No porque estuviésemos cerrados a escuchar a los adultos. Si no, porque los
argumentos que esgrimieron son patéticos. Son inválidos racionalmente. Son
indemostrables. Apelan a cuestiones que pasan por la fe y no por la verdad
fisiológica, psicológica ni emocional. Ni siquiera ven de refilón la verdad del
mundo actual. De la emotividad femenina. De que el sexo hace rato que dejó de
ser únicamente- si alguna vez lo fue- para procrear. El sexo tiene cientos de
matices. Y eso no se puede negar. El argumento de “si no se cuidaron y están
embarazadas, jódanse” no solamente manifiesta la poca capacidad de reflexión,
la imposibilidad de empatizar con otros, si no también –y especialmente- deja
por fuera la realidad objetiva de que el sexo es muchas cosas diferentes para
muchas personas distintas. Diversión, placer, autoestima, perversión, comunión,
egoísmo, superación, intimidad, dolor, ternura, y así al infinito. Pensar que
el sexo tiene un rol social determinado vinculado con la continuación de la
especie es hacer una lectura del mundo actual, que no solamente esta demodé,
sino que atenta contra el desarrollo del Hombre mucho más allá de lo que la
Religión católica ha planeado para él. El hombre es singularidad. En sociedad,
sí, claro. Necesito creer, necesito estar convencida de que hay posibilidad de
auténtica felicidad. Que más allá de que uno sea un buen amigo, un buen hijo,
un buen estudiante, un gran profesional, un potente proveedor, un solidario, un
exitoso… que más allá de todo eso, podamos ser nuestra Verdad. Que podamos
sentirnos orgullosos de lo que creemos y pensamos[1], sin reparar en lo que
digan los supuestos sociales, económicos, religiosos o una moralidad particular
al respecto. Bancarnos nuestra honestidad. Nuestra verdad más sensible, más
profunda, de las entrañas. Aunque algunos –o muchos- dejen de querernos o de
frecuentarnos porque esa singularidad, les rompe las pelotas. Pero, ¿saben por
qué? Porque les expone su propia mediocridad.
Yo quiero ser un ejemplo
para mí misma. No porque me las sepa todas. No porque no esté aprendiendo
constantemente –con cada parpadeo- apoderándome de reflexiones que me hacen
rever mi manera de ser conmigo misma y con los demás. Pero lo que más me
interesa aprender en este momento –porque me sobra tiempo para aprender de los
demás cuando quiera tener un vínculo elegido (no como el azaroso que nos viene
con la familia)- ahora quiero aprender a respetarme. A mejorarme. A defenderme.

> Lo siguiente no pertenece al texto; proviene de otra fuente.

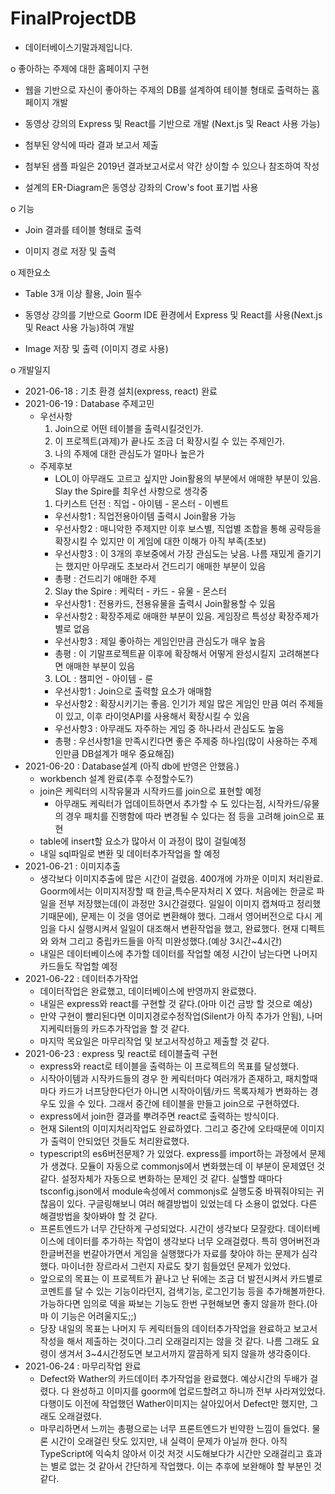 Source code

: # FinalProjectDB
- 데이터베이스기말과제입니다.

o 좋아하는 주제에 대한 홈페이지 구현

- 웹을 기반으로 자신이 좋아하는 주제의 DB를 설계하여 테이블 형태로 출력하는 홈페이지 개발

- 동영상 강의의 Express 및 React를 기반으로 개발 (Next.js 및 React 사용 가능)

- 첨부된 양식에 따라 결과 보고서 제출

- 첨부된 샘플 파일은 2019년 결과보고서로서 약간 상이할 수 있으나 참조하여 작성

- 설계의 ER-Diagram은 동영상 강좌의 Crow's foot 표기법 사용



o 기능 

- Join 결과를 테이블 형태로 출력

- 이미지 경로 저장 및 출력 



o 제한요소 

- Table 3개 이상 활용, Join 필수 

- 동영상 강의를 기반으로 Goorm IDE 환경에서 Express 및 React를 사용(Next.js 및 React 사용 가능)하여 개발

- Image 저장 및 출력 (이미지 경로 사용)

o 개발일지
- 2021-06-18 : 기초 환경 설치(express, react) 완료
- 2021-06-19 : Database 주제고민
  - 우선사항
    1. Join으로 어떤 테이블을 출력시킬것인가.
	2. 이 프로젝트(과제)가 끝나도 조금 더 확장시킬 수 있는 주제인가.
	3. 나의 주제에 대한 관심도가 얼마나 높은가
  - 주제후보
    - LOL이 아무래도 고르고 싶지만 Join활용의 부분에서 애매한 부분이 있음. Slay the Spire를 최우선 사항으로 생각중
    1. 다키스트 던전 : 직업 - 아이템 - 몬스터 - 이벤트
	  - 우선사항1 : 직업전용아이템 출력시 Join활용 가능
	  - 우선사항2 : 매니악한 주제지만 이후 보스별, 직업별 조합을 통해 공략등을 확장시킬 수 있지만 이 게임에 대한 이해가 아직 부족(초보)
	  - 우선사항3 : 이 3개의 후보중에서 가장 관심도는 낮음. 나름 재밌게 즐기기는 했지만 아무래도 초보라서 건드리기 애매한 부분이 있음
	  - 총평 : 건드리기 애매한 주제
    2. Slay the Spire : 케릭터 - 카드 - 유물 - 몬스터
	  - 우선사항1 : 전용카드, 전용유물을 출력시 Join활용할 수 있음
	  - 우선사항2 : 확장주제로 애매한 부분이 있음. 게임장르 특성상 확장주제가 별로 없음
	  - 우선사항3 : 제일 좋아하는 게임인만큼 관심도가 매우 높음
	  - 총평 : 이 기말프로젝트끝 이후에 확장해서 어떻게 완성시킬지 고려해본다면 애매한 부분이 있음
	3. LOL : 챔피언 - 아이템 - 룬
	  - 우선사항1 : Join으로 출력할 요소가 애매함
	  - 우선사항2 : 확장시키기는 좋음. 인기가 제일 많은 게임인 만큼 여러 주제들이 있고, 이후 라이엇API를 사용해서 확장시킬 수 있음
	  - 우선사항3 : 아무래도 자주하는 게임 중 하나라서 관심도도 높음
	  - 총평 : 우선사항1을 만족시킨다면 좋은 주제중 하나임(많이 사용하는 주제인만큼 DB설계가 매우 중요해짐)
- 2021-06-20 : Database설계 (아직 db에 반영은 안했음.)
  - workbench 설계 완료(추후 수정할수도?)
  - join은 케릭터의 시작유물과 시작카드를 join으로 표현할 예정
    - 아무래도 케릭터가 업데이트하면서 추가할 수 도 있다는점, 시작카드/유물의 경우 패치를 진행함에 따라 변경될 수 있다는 점 등을 고려해 join으로 표현
  - table에 insert할 요소가 많아서 이 과정이 많이 걸릴예정
  - 내일 sql파일로 변환 및 데이터추가작업을 할 예정
- 2021-06-21 : 이미지추출
  - 생각보다 이미지추출에 많은 시간이 걸렸음. 400개에 가까운 이미지 처리완료. Goorm에서는 이미지저장할 때 한글,특수문자처리 X 였다. 처음에는 한글로 파일을 전부 저장했는데(이 과정만 3시간걸렸다. 일일이 이미지 캡쳐따고 정리했기때문에), 문제는 이 것을 영어로 변환해야 했다. 그래서 영어버전으로 다시 게임을 다시 실행시켜서 일일이 대조해서 변환작업을 했고, 완료했다. 현재 디펙트와 와쳐 그리고 중립카드들을 아직 미완성했다.(예상 3시간~4시간)
  - 내일은 데이터베이스에 추가할 데이터를 작업할 예정 시간이 남는다면 나머지 카드들도 작업할 예정
- 2021-06-22 : 데이터추가작업
  - 데이터작업은 완료했고, 데이터베이스에 반영까지 완료했다. 
  - 내일은 express와 react를 구현할 것 같다.(아마 이건 금방 할 것으로 예상)
  - 만약 구현이 빨리된다면 이미지경로수정작업(Silent가 아직 추가가 안됨), 나머지케릭터들의 카드추가작업을 할 것 같다.
  - 마지막 목요일은 마무리작업 및 보고서작성하고 제출할 것 같다.
- 2021-06-23 : express 및 react로 테이블출력 구현
  - express와 react로 테이블을 출력하는 이 프로젝트의 목표를 달성했다.
  - 시작아이템과 시작카드들의 경우 한 케릭터마다 여러개가 존재하고, 패치할때마다 카드가 너프당한다던가 아니면 시작아이템/카드 목록자체가 변화하는 경우도 있을 수 있다. 그래서 중간에 테이블을 만들고 join으로 구현하였다.
  - express에서 join한 결과를 뿌려주면 react로 출력하는 방식이다.
  - 현재 Silent의 이미지처리작업도 완료하였다. 그리고 중간에 오타때문에 이미지가 출력이 안되었던 것들도 처리완료했다.
  - typescript의 es6버전문제? 가 있었다. express를 import하는 과정에서 문제가 생겼다. 모듈이 자동으로 commonjs에서 변화했는데 이 부분이 문제였던 것 같다. 설정자체가 자동으로 변화하는 문제인 것 같다. 실핼할 때마다 tsconfig.json에서 module속성에서 commonjs로 실행도중 바꿔줘야되는 귀찮음이 있다. 구글링해보니 여러 해결방법이 있었는데 다 소용이 없었다. 다른 해결방법을 찾아봐야 할 것 같다.
  - 프론트엔드가 너무 간단하게 구성되었다. 시간이 생각보다 모잘랐다. 데이터베이스에 데이터를 추가하는 작업이 생각보다 너무 오래걸렸다. 특히 영어버전과 한글버전을 번갈아가면서 게임을 실행했다가 자료를 찾아야 하는 문제가 심각했다. 마이너한 장르라서 그런지 자료도 찾기 힘들었던 문제가 있었다.
  - 앞으로의 목표는 이 프로젝트가 끝나고 난 뒤에는 조금 더 발전시켜서 카드별로 코멘트를 달 수 있는 기능이라던지, 검색기능, 로그인기능 등을 추가해볼까한다. 가능하다면 임의로 덱을 짜보는 기능도 한번 구현해보면 좋지 않을까 한다.(아마 이 기능은 어려울지도;;)
  - 당장 내일의 목표는 나머지 두 케릭터들의 데이터추가작업을 완료하고 보고서작성을 해서 제출하는 것이다.그리 오래걸리지는 않을 것 같다. 나름 그래도 요령이 생겨서 3~4시간정도면 보고서까지 깔끔하게 되지 않을까 생각중이다.
- 2021-06-24 : 마무리작업 완료
  - Defect와 Wather의 카드데이터 추가작업을 완료했다. 예상시간의 두배가 걸렸다. 다 완성하고 이미지를 goorm에 업로드할려고 하니까 전부 사라져있었다. 다행이도 이전에 작업했던 Wather이미지는 살아있어서 Defect만 했지만, 그래도 오래걸렸다.
  - 마무리하면서 느끼는 총평으로는 너무 프론트엔드가 빈약한 느낌이 들었다. 물론 시간이 오래걸린 탓도 있지만, 내 실력이 문제가 아닐까 한다. 아직 TypeScript에 익숙치 않아서 이것 저것 시도해보다가 시간만 오래걸리고 효과는 별로 없는 것 같아서 간단하게 작업했다. 이는 추후에 보완해야 할 부분인 것 같다.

A indagarme cuando haga falta. A no serme hostil. Porque mi propio orgullo de
mí misma, habla de mi capacidad de esfuerzo -o de su ausencia-, de mi habilidad
como sujeto que es capaz de crearse, y, entonces, de crear.
Entonces, crear, ¿es crear
vida? Es crear ¿arte? ¿Ciencia? ¿Política? ¿Ideología? ¿Qué es realizarse?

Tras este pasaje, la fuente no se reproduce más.